• _ABOUT THIS TASK_
Count every line below containing "Lissner"; state the number only.

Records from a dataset
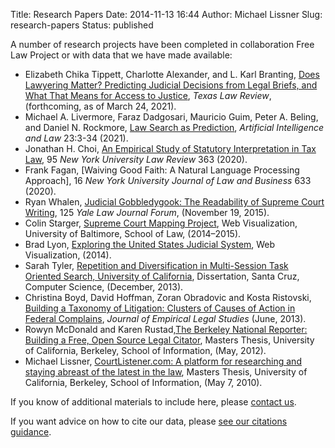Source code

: Title: Research Papers
Date: 2014-11-13 16:44
Author: Michael Lissner
Slug: research-papers
Status: published

A number of research projects have been completed in collaboration Free
Law Project or with data that we have made available:

- Elizabeth Chika Tippett, Charlotte Alexander, and L. Karl Branting, [Does Lawyering Matter? Predicting Judicial Decisions from Legal Briefs, and What That Means for Access to Justice](https://ssrn.com/abstract=3811710), *Texas Law Review*, (forthcoming, as of March 24, 2021).
- Michael A. Livermore, Faraz Dadgosari, Mauricio Guim, Peter A. Beling, and Daniel N. Rockmore, [Law Search as Prediction](https://link.springer.com/article/10.1007/s10506-020-09261-5), *Artificial Intelligence and Law* 23:3-34 (2021).
- Jonathan H. Choi, [An Empirical Study of Statutory Interpretation in Tax Law](https://www.nyulawreview.org/issues/volume-95-number-2/an-empirical-study-of-statutory-interpretation-in-tax-law/), 95 *New York University Law Review* 363 (2020).
- Frank Fagan, [Waiving Good Faith: A Natural Language Processing Approach], 16 *New York University Journal of Law and Business* 633 (2020).
 - Ryan Whalen, [Judicial Gobbledygook: The Readability of Supreme Court Writing](http://www.yalelawjournal.org/forum/judicial-gobbledygook), 125 *Yale Law Journal Forum*, (November 19, 2015).
 -   Colin Starger, [Supreme Court Mapping Project](http://law.ubalt.edu/faculty/scotus-mapping/index.cfm), Web Visualization, University of Baltimore, School of Law, (2014–2015).
 - Brad Lyon, [Exploring the United States Judicial System](https://d57dd304fefca1aa423fea1b4dc59f23c06dd95e.googledrive.com/host/0B2GQktu-wcTiWm82NGt5MTZreHM/), Web Visualization, (2014).
 - Sarah Tyler, [Repetition and Diversification in Multi-Session Task Oriented Search, University of California](https://github.com/freelawproject/related-literature/raw/master/CourtListener%20Studies/Sarah%20Tyler/sarah_tyler_dissertation.pdf), Dissertation, Santa Cruz, Computer Science, (December, 2013).
 -  Christina Boyd, David Hoffman, Zoran Obradovic and Kosta Ristovski, [Building a Taxonomy of Litigation: Clusters of Causes of Action in Federal Complains]({static}/pdf/boyd-jels-taxonomy.pdf), *Journal of Empirical Legal Studies* (June, 2013).
 - Rowyn McDonald and Karen Rustad,[The Berkeley National Reporter: Building a Free, Open Source Legal Citator](https://www.ischool.berkeley.edu/files/student_projects/mcdonald_rustad_report.pdf), Masters Thesis, University of California, Berkeley, School of Information, (May, 2012).
 - Michael Lissner, [CourtListener.com: A platform for researching and staying abreast of the latest in the law](https://www.ischool.berkeley.edu/files/student_projects/Final_Report_Michael_Lissner_2010-05-07_2.pdf), Masters Thesis, University of California, Berkeley, School of Information, (May 7, 2010).

If you know of additional materials to include here, please [contact
us]({filename}/pages/contact.md).

If you want advice on how to cite our data, please [see our citations guidance][cite].

[cite]: {filename}/pages/citing-flp.md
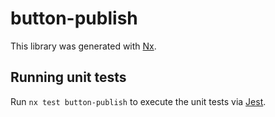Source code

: # button-publish

This library was generated with [Nx](https://nx.dev).

## Running unit tests

Run `nx test button-publish` to execute the unit tests via [Jest](https://jestjs.io).
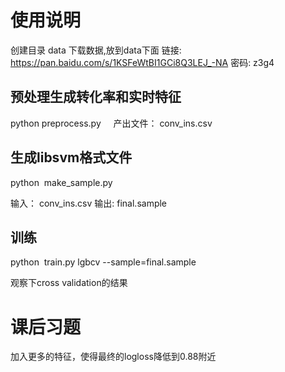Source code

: # 使用说明 
创建目录 data
下载数据,放到data下面
链接: https://pan.baidu.com/s/1KSFeWtBI1GCi8Q3LEJ_-NA 密码: z3g4  

## 预处理生成转化率和实时特征
python preprocess.py    
产出文件： conv_ins.csv

## 生成libsvm格式文件

python  make_sample.py 

输入： conv_ins.csv 
输出: final.sample 

## 训练
python  train.py lgbcv --sample=final.sample 

观察下cross validation的结果 

# 课后习题

加入更多的特征，使得最终的logloss降低到0.88附近 
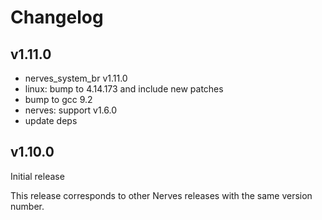 # Changelog

## v1.11.0

* nerves_system_br v1.11.0
* linux: bump to 4.14.173 and include new patches
* bump to gcc 9.2
* nerves: support v1.6.0
* update deps

## v1.10.0

Initial release

This release corresponds to other Nerves releases with the same version number.
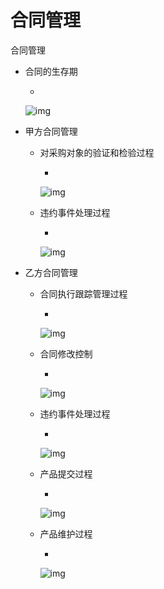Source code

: # 合同管理

合同管理

- 合同的生存期

  - 

    ![img](https://mubu.com/document_image/7b6cdb7f-40a4-424a-9cd9-e70a0573b573-4644403.jpg)

- 甲方合同管理

  - 对采购对象的验证和检验过程

    - 

      ![img](https://mubu.com/document_image/a6129358-8c31-4cbf-9763-d2de58f02789-4644403.jpg)

  - 违约事件处理过程

    - 

      ![img](https://mubu.com/document_image/a93e2bfa-e192-40ef-8817-f974cd24f4b5-4644403.jpg)

- 乙方合同管理

  - 合同执行跟踪管理过程

    - 

      ![img](https://mubu.com/document_image/25d08b59-ed27-463c-86e8-79fa037ec470-4644403.jpg)

  - 合同修改控制

    - 

      ![img](https://mubu.com/document_image/34701d5f-809d-4961-8b85-0dc599869b51-4644403.jpg)

  - 违约事件处理过程

    - 

      ![img](https://mubu.com/document_image/c1c6d984-ca2e-4ea0-b5d6-6e0915f5a1c1-4644403.jpg)

  - 产品提交过程

    - 

      ![img](https://mubu.com/document_image/0ca19875-465d-4b6c-bf1e-ef0093ffebce-4644403.jpg)

  - 产品维护过程

    - 

      ![img](https://mubu.com/document_image/0a124607-b5f5-4641-8237-14519d09b483-4644403.jpg)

• _RESPONSE FOR THIS EXERCISE_
2